CINCINNATI, Ohio (WCMH) – Victims of former Ohio State University physician Richard Strauss can proceed with their lawsuits, a federal appeals court has ruled.

The Sixth Circuit Court of Appeals rejected Ohio State’s request for a full panel, en banc review Wednesday, asserting that “the issues raised in the petition were fully considered upon the original submission and decision of the case.” The decision all but completely closes the door on Ohio State’s attempts to get victims’ lawsuits thrown out on the claim that the statute of limitations has passed.

Instead, the court reaffirmed its September decision to allow the lawsuits to proceed, agreeing with plaintiffs’ arguments that because there is evidence the university covered up Strauss’ abuse, the two-year statute of limitations on civil sexual abuse cases should start when Strauss’ abuse became public – in 2018.
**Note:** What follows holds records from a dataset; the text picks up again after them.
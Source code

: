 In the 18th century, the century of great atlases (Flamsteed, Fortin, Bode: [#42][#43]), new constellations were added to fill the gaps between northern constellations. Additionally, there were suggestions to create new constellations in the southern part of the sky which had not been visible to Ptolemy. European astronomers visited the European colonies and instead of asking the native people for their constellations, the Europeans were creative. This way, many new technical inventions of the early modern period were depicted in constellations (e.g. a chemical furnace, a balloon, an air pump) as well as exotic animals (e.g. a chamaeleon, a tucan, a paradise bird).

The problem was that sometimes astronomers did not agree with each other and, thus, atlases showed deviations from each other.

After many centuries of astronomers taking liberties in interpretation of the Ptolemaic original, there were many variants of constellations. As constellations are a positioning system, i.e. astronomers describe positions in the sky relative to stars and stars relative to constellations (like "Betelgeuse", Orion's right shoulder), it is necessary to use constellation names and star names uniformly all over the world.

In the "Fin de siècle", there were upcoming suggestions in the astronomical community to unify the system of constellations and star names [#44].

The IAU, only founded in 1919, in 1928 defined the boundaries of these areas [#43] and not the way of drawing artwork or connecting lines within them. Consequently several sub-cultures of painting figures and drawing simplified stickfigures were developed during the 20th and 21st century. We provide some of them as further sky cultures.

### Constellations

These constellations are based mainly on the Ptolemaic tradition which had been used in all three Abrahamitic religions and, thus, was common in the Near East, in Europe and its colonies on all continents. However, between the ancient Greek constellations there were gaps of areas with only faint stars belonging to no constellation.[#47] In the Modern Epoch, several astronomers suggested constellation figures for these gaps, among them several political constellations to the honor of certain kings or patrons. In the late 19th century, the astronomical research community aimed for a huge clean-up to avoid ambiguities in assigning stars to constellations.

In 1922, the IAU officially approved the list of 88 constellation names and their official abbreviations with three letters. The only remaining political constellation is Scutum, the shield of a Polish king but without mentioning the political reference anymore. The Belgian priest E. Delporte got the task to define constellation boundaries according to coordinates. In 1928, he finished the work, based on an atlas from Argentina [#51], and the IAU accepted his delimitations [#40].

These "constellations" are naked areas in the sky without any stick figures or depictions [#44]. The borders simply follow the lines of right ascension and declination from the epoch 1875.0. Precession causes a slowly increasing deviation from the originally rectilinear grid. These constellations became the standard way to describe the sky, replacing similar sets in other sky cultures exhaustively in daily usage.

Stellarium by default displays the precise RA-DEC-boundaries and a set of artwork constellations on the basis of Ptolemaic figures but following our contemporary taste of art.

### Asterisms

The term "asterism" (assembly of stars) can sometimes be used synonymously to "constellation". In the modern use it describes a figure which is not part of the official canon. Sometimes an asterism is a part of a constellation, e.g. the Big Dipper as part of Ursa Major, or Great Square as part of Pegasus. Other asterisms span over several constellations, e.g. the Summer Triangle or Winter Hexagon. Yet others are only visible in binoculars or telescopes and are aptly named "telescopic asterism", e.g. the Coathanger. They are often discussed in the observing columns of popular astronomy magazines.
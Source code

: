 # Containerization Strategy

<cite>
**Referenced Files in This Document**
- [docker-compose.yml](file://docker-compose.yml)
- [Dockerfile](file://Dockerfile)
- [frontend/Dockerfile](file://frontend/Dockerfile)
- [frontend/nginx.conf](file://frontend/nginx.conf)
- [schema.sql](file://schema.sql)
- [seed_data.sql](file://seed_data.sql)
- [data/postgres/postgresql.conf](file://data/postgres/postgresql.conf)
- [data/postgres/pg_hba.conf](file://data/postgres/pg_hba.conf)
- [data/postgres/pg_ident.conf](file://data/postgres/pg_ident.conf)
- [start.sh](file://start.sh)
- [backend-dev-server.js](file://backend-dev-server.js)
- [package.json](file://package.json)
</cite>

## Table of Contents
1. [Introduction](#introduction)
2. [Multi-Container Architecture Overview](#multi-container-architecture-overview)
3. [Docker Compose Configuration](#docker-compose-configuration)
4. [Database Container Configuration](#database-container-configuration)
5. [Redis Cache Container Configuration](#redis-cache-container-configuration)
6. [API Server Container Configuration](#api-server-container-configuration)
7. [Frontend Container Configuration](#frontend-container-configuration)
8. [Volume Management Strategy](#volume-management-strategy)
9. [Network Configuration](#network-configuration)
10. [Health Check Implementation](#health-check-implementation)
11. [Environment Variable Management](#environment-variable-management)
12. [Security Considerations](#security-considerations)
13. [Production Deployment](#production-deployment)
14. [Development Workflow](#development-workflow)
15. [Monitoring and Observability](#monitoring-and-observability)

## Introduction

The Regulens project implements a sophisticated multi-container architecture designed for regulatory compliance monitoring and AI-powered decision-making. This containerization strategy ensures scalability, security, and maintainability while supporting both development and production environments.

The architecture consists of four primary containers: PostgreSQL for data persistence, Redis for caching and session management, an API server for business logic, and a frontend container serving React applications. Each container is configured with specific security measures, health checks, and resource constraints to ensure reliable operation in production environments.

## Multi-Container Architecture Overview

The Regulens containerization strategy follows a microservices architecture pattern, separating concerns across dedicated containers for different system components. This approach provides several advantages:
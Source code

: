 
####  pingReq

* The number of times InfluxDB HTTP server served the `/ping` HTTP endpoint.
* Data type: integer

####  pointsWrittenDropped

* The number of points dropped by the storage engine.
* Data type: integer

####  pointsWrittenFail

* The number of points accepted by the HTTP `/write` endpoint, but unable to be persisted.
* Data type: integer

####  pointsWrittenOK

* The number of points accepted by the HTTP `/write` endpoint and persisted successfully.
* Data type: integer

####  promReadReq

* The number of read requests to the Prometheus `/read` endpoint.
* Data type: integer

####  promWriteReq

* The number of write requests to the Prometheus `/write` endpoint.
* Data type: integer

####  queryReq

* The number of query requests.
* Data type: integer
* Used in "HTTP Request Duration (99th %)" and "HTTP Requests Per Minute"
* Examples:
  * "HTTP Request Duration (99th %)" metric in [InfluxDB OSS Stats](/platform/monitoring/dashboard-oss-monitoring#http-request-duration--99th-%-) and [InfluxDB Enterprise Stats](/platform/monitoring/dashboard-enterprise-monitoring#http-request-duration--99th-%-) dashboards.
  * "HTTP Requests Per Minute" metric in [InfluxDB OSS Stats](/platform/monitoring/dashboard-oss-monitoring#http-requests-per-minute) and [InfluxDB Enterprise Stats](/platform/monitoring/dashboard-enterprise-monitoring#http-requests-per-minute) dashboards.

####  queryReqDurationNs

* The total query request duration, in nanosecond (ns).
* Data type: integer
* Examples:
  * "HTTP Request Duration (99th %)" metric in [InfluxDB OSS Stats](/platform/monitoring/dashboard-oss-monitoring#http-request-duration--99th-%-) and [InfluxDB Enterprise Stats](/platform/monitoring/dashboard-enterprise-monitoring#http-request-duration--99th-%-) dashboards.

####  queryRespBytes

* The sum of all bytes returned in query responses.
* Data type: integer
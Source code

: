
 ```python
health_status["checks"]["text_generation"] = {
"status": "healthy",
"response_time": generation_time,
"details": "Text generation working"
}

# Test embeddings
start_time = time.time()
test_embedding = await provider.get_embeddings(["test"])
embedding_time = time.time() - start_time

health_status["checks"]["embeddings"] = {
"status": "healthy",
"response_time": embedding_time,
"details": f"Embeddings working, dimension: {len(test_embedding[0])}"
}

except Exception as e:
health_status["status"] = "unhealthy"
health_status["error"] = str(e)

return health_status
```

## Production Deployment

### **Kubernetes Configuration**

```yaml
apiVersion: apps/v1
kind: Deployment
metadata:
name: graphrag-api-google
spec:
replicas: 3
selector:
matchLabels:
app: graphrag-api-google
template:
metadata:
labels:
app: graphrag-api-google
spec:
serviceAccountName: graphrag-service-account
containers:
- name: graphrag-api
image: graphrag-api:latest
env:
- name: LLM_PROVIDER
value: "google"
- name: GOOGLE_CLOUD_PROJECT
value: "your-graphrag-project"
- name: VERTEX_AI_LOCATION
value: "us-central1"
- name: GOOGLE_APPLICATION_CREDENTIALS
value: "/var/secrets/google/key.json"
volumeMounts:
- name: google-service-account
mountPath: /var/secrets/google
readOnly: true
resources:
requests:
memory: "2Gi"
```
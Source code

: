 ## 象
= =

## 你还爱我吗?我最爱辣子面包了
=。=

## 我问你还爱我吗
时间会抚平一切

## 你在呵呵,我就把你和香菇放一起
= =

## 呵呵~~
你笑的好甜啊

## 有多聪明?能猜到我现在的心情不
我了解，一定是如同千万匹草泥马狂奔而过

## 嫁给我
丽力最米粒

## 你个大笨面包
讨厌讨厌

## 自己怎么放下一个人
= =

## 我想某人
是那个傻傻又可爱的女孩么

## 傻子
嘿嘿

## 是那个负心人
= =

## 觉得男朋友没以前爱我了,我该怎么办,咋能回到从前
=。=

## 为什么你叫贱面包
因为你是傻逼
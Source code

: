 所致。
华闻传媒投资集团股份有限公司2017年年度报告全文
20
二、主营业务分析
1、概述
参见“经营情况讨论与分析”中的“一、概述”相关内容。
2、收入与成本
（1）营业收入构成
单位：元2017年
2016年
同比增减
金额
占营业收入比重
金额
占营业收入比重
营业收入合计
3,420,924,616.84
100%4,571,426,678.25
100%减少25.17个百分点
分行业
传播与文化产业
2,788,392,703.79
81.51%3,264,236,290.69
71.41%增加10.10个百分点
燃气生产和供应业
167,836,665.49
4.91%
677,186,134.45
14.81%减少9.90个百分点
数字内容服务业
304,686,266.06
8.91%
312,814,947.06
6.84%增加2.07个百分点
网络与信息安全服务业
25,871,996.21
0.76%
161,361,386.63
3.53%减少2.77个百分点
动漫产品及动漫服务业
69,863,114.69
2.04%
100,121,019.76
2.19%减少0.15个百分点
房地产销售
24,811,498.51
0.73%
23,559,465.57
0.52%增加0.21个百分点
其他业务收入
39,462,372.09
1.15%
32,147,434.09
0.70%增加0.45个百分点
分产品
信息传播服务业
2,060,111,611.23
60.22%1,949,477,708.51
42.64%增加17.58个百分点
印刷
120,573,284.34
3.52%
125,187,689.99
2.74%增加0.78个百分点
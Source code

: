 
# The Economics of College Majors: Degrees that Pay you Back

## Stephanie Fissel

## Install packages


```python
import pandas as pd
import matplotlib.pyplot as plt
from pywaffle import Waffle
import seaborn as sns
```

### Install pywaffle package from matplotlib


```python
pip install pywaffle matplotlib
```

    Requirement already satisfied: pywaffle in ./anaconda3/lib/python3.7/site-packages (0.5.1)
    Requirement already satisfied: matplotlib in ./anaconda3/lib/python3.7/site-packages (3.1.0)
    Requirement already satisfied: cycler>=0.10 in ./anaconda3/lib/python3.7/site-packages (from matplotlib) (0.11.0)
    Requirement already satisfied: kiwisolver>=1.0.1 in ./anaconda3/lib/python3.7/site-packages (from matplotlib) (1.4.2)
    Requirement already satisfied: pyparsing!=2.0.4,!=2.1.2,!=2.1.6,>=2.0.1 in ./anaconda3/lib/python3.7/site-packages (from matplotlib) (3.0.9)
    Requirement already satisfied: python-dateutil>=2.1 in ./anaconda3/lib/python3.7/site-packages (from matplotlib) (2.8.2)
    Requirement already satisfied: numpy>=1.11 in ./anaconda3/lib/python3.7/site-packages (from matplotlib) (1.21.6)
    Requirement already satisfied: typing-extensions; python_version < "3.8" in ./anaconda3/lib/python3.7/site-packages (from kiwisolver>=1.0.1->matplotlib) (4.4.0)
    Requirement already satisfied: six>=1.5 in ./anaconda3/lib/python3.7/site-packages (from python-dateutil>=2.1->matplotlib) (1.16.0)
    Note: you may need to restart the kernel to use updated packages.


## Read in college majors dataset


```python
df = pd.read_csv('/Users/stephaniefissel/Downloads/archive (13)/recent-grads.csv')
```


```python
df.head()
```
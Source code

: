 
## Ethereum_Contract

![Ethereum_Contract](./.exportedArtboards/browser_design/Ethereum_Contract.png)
“The plaintiffs had no reason to know that Ohio State injured them until Ohio State’s conduct became public,” Judge Karen Nelson Moore wrote in her concurring opinion.

In a statement, the legal team for victims of Strauss said the court’s decision “paves the way for hundreds of Strauss survivors to hold Ohio State accountable for its decades of concealing and enabling Strauss’s abuse.”

“The road may be long, but we are one step closer to justice,” the statement read. “No matter how long Ohio State delays this case, the university will eventually be held to account for its wrongdoing.”

An Ohio State spokesperson said the university was “reviewing the decision” and had no comment.

Strauss was an Ohio State physician and varsity team sports doctor from 1978-98. During his tenure, he sexually abused and harassed hundreds of students – nearly all men – under the guise of medical exams.

Strauss died by suicide in 2005. Since 2018, more than 400 victims and their families have filed lawsuits against Ohio State for its failure to prevent and address the abuse, which an independent investigation found in 2019 that university officials were aware of as early as 1979. 

In a 2-1 decision three months ago, the federal appeals court overturned a lower court’s decision to dismiss Strauss victims’ lawsuits on the grounds that the statute of limitations should have run out two years after each victim left the university.

In his dissent, Judge Chad Readler criticized his colleagues’ decision to deny the review, remarking that “the majority opinion brought together in shared opposition collegiate rivals that rarely see eye to eye” in reference to the amicus brief filed in support of Ohio State by seven major midwestern universities.

“In reversing a decision dismissing a Title IX suit filed against the Ohio State University, our Court took legislative matters into its own hands,” Readler’s dissent read.

Ohio State made the uncommon move to request an en banc review shortly after the appeals court’s decision. But in its Wednesday ruling, the court determined that “no compelling reasons exist to justify rehearing this case en banc.” Instead, Moore wrote in her concurring opinion that Ohio State’s petition recycled the same arguments it used before the court — the arguments with which the court ultimately disagreed.

“The holding desired by the dissent would have ignored Title IX’s plain language and eviscerated Title IX’s purpose by creating a perverse incentive for institutions to run out the clock on the limitations period by covering up sexual abuse,” Moore wrote.